Photographers flock to Riding Mountain National Park to capture winter wonderland
Surreal images of the national park showcase snowy solitude
A winter wonderland in Manitoba's Riding Mountain National Park has inspired photographers to come in droves, capturing surreal, snow-encased wilderness.
The national park, located about 240 kilometres northwest of Winnipeg, is a place for cross-country skiers, snowshoers and photographers.
After the Christmas snow dump, the winter wanderers are coming out in droves.
"It's been very busy up here this season," said George Hartlen, CAO of the Friends of Riding Mountain National Park group. "We definitely have seen an increase in people so far this season."
"I think we're going to see a huge influx in people over the winter months."
Murray Nye captured this haunting black and white image of trees weighed down by the heavy snow on Friday.
Hartlen said it's amazing to see all of the photos being shared online.
"It also reinforces that Riding Mountain National Park is such a unique location on the landscape and no matter where you go inside the park, you can get unique photos."
Dave Tovell, visitor experience manager with Riding Mountain National Park, said many new visitors are enticed by the photos that are posted on social media.
"It's been a combination of everything ... returning visitors and first-timers that are hearing the stories and seeing the pictures of all the snow that we have and the opportunities," he said.
"We're loving it," Tovell said. "It's just gorgeous.
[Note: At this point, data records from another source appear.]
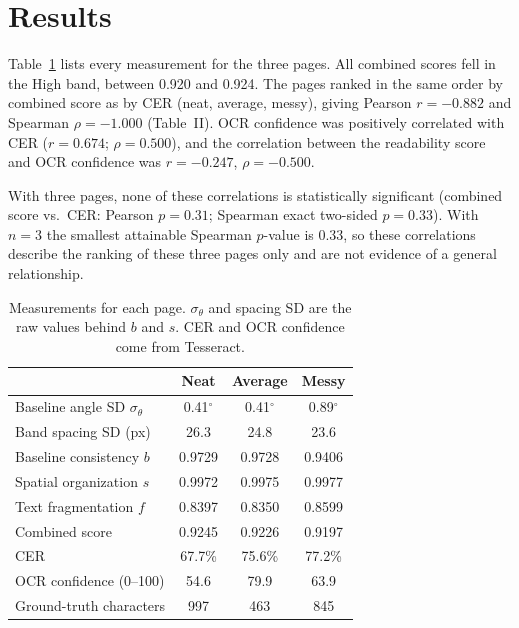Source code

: 
\section{Results}

Table~\ref{tab:raw} lists every measurement for the three pages. All combined
scores fell in the High band, between 0.920 and 0.924. The pages ranked in the
same order by combined score as by CER (neat, average, messy), giving Pearson
$r = -0.882$ and Spearman $\rho = -1.000$ (Table~II). OCR confidence was
positively correlated with CER ($r = 0.674$; $\rho = 0.500$), and the
correlation between the readability score and OCR confidence was
$r = -0.247$, $\rho = -0.500$.

With three pages, none of these correlations is statistically significant
(combined score vs.\ CER: Pearson $p = 0.31$; Spearman exact two-sided
$p = 0.33$). With $n = 3$ the smallest attainable Spearman $p$-value is 0.33,
so these correlations describe the ranking of these three pages only and are
not evidence of a general relationship.

\begin{table}[t]
  \centering
  \caption{Measurements for each page. $\sigma_\theta$ and spacing SD are the
  raw values behind $b$ and $s$. CER and OCR confidence come from Tesseract.}
  \label{tab:raw}
  \begin{tabular}{@{}lccc@{}}
    \toprule
                                   & Neat   & Average & Messy  \\
    \midrule
    Baseline angle SD $\sigma_\theta$ & 0.41$^\circ$ & 0.41$^\circ$ & 0.89$^\circ$ \\
    Band spacing SD (px)           & 26.3   & 24.8    & 23.6   \\
    Baseline consistency $b$       & 0.9729 & 0.9728  & 0.9406 \\
    Spatial organization $s$       & 0.9972 & 0.9975  & 0.9977 \\
    Text fragmentation $f$         & 0.8397 & 0.8350  & 0.8599 \\
    Combined score                 & 0.9245 & 0.9226  & 0.9197 \\
    \midrule
    CER                            & 67.7\% & 75.6\%  & 77.2\%  \\
    OCR confidence (0--100)        & 54.6   & 79.9    & 63.9    \\
    Ground-truth characters        & 997    & 463     & 845     \\
    \bottomrule
  \end{tabular}
\end{table}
We're grateful that people are sharing all of these pictures with one another."
Wendy Erlendson of Pure Nature Photography grabbed this shot of the snow-covered trees.
Melanie Robinson captured this photo of her trusty dog trudging through the deep snow in the park.
Robinson also snapped this photo showing the wonder of the massive trees while hiking.
Fallon Rose captured this photo at Moon Lake during her first trip up since the snow fall.
Hartlen and Tovell cautioned park-goers to come prepared for the weather, as conditions can vary from the province's major centres.